Итак, три разрозненных случая: детский дом; одна семья; целый завод. Никто не умер. Но все отравлены. Слово — вещь серьезная. Оно и ранит и убивает. Оно может вселить в человека веру в свои силы, оно может лишить его всякой веры в себя. Подлое, клеветническое слово — камень, брошенный из-за угла. Это бесчестный поединок, в котором один вооружен, а другой хоть и вооружен правдой, но поначалу беззащитен: на него нападают трусливо, бьют в спину, он не знает, откуда ждать удара, а чаще всего попросту не ждет его.

Мышление человека, распространяющего клевету, не поддается здравому анализу, на первый взгляд оно необъяснимо. Ну, например, зачем утверждать, будто ковер украден, если так легко доказать, что это подарок? «Клевещи, что-нибудь да останется» — вот девиз этих людей. И они правы. След ковра прошел через десятилетие и еще не стерся: «Калабалин? Не помню, право, но был, был какой-то неприятный слух. Будьте с ним поосторожнее, о нем говорят что-то такое…»

Клеветники есть разные — по возрасту, внешности, характеру. Но у клеветников есть и особые приметы, которые их «роднят». Вы заметили, клеветники любят слово «якобы». Это, пожалуй, главное слово в их лексиконе. Любая истина в свете этого слова становится подозрительной. Он любит детей… якобы! Он честный человек. Якобы! Он заботится о людях. Как бы не так: якобы! Клеветник не верит, что можно остаться честным рядом с деньгами. Он не верит, что можно бескорыстно за кого-нибудь вступиться и без какой-либо личной заинтересованности кого-то разоблачить.

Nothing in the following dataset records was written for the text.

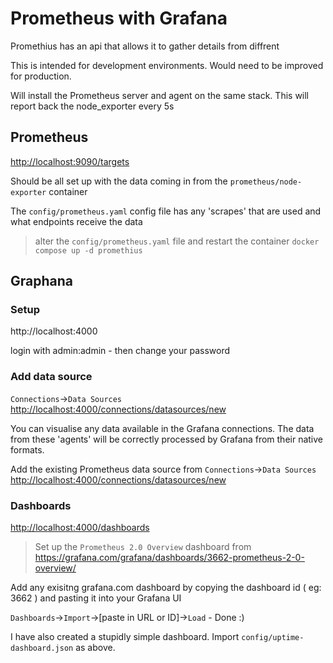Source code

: # Prometheus with Grafana

Promethius has an api that allows it to gather details from diffrent 

This is intended for development environments. Would need to be improved for production.

Will install the Prometheus server and agent on the same stack.
This will report back the node_exporter every 5s

## Prometheus

<http://localhost:9090/targets>

Should be all set up with the data coming in from the `prometheus/node-exporter` container

The `config/prometheus.yaml` config file has any 'scrapes' that are used and what endpoints receive the data

> alter the `config/prometheus.yaml` file and restart the container `docker compose up -d promethius`

## Graphana

### Setup

http://localhost:4000

login with admin:admin - then change your password

### Add data source

`Connections`->`Data Sources` <http://localhost:4000/connections/datasources/new> 

You can visualise any data available in the Grafana connections. The data from these 'agents' will be correctly processed by Grafana from their native formats.

Add the existing Prometheus data source from `Connections`->`Data Sources` <http://localhost:4000/connections/datasources/new> 

### Dashboards

<http://localhost:4000/dashboards>

> Set up the `Prometheus 2.0 Overview` dashboard from <https://grafana.com/grafana/dashboards/3662-prometheus-2-0-overview/>

Add any exisitng grafana.com dashboard by copying the dashboard id ( eg: 3662 ) and pasting it into your Grafana UI

`Dashboards`->`Import`->[paste in URL or ID]->`Load`  - Done :)

I have also created a stupidly simple dashboard. Import `config/uptime-dashboard.json` as above.


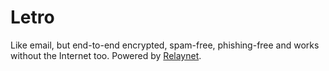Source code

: # Letro

Like email, but end-to-end encrypted, spam-free, phishing-free and works without the Internet too. Powered by [Relaynet](https://relaynet.network/).
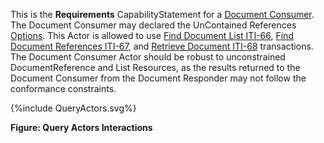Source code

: This is the **Requirements** CapabilityStatement for a [Document Consumer](1331_actors_and_transactions.html#133112-document-consumer). The Document Consumer may  declared the UnContained References [Options](1332_actor_options.html). This Actor is allowed to use [Find Document List ITI-66](ITI-66.html), [Find Document References ITI-67](ITI-67.html), and [Retrieve Document ITI-68](ITI-68.html) transactions. The Document Consumer Actor should be robust to unconstrained DocumentReference and List Resources, as the results returned to the Document Consumer from the Document Responder may not follow the conformance constraints.

<div>
{%include QueryActors.svg%}
</div>

<div style="clear: left"/>

**Figure: Query Actors Interactions**

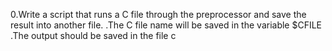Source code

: 0.Write a script that runs a C file through the preprocessor and save the result into another file.
.The C file name will be saved in the variable $CFILE
.The output should be saved in the file c
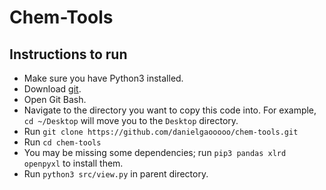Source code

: # Chem-Tools

## Instructions to run
* Make sure you have Python3 installed.
* Download [git](https://git-scm.com/downloads).
* Open Git Bash.
* Navigate to the directory you want to copy this code into. For example, `cd ~/Desktop` will move you to the `Desktop` directory.
* Run `git clone https://github.com/danielgaooooo/chem-tools.git`
* Run `cd chem-tools`
* You may be missing some dependencies; run `pip3 pandas xlrd openpyxl` to install them.
* Run `python3 src/view.py` in parent directory.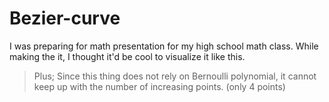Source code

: # Bezier-curve
I was preparing for math presentation for my high school math class.
While making the it, I thought it'd be cool to visualize it like this.

>Plus;
>Since this thing does not rely on Bernoulli polynomial, it cannot keep up with the number of increasing points. (only 4 points)
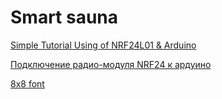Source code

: ﻿# Smart sauna



[Simple Tutorial Using of NRF24L01 & Arduino](https://goo.gl/afrbe8)

[Подключение радио-модуля NRF24 к ардуино](https://goo.gl/jOPoCU)

[8x8 font](https://goo.gl/eFRDrF)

В газету часто приходят анонимные письма. Некоторые из них взывают о помощи. Они написаны людьми, которые боятся. Эти люди хотят восстановить справедливость, защитить честного человека, наказать подлеца. Но они боятся сделать это прямо. Я помню случай: маленькое, глухое село. Председатель сельсовета, который каждому, кто смеет поступить наперекор, угрожает: «Я тут самый главный! Если захочу, могу твою хату по полену растащить».

Никто не кинет камня в пожилую женщину, которая посылает в газету жалобу и не подписывает ее. У нее нет сил бороться с самодуром и пьяницей, но она хочет восстановить справедливость, и она пишет: «Приезжайте к нам. Помогите».

Но сейчас мы говорим не о старых, больных и зависимых людях, которые делают то, что в их силах. Тот, кто писал про домашнюю работницу Марию Александровну, не зависел от нее и ее не боялся. Но он не допускал мысли, что можно помогать кому-нибудь, не получая за это денег. Та же подозрительность движет и Зинаидой Степановной. К примеру: заведующий отделом металлоснабжения прежде работал на златоустинском заводе, а потом ушел оттуда. Зинаида Степановна не сомневается: значит, проворовался. После каждой расследованной жалобы ей объясняют, что она неправа. Она отдыхает некоторое время и с новыми силами принимается за новое заявление. «Печать призывает нас к критике и самокритике», — говорит она.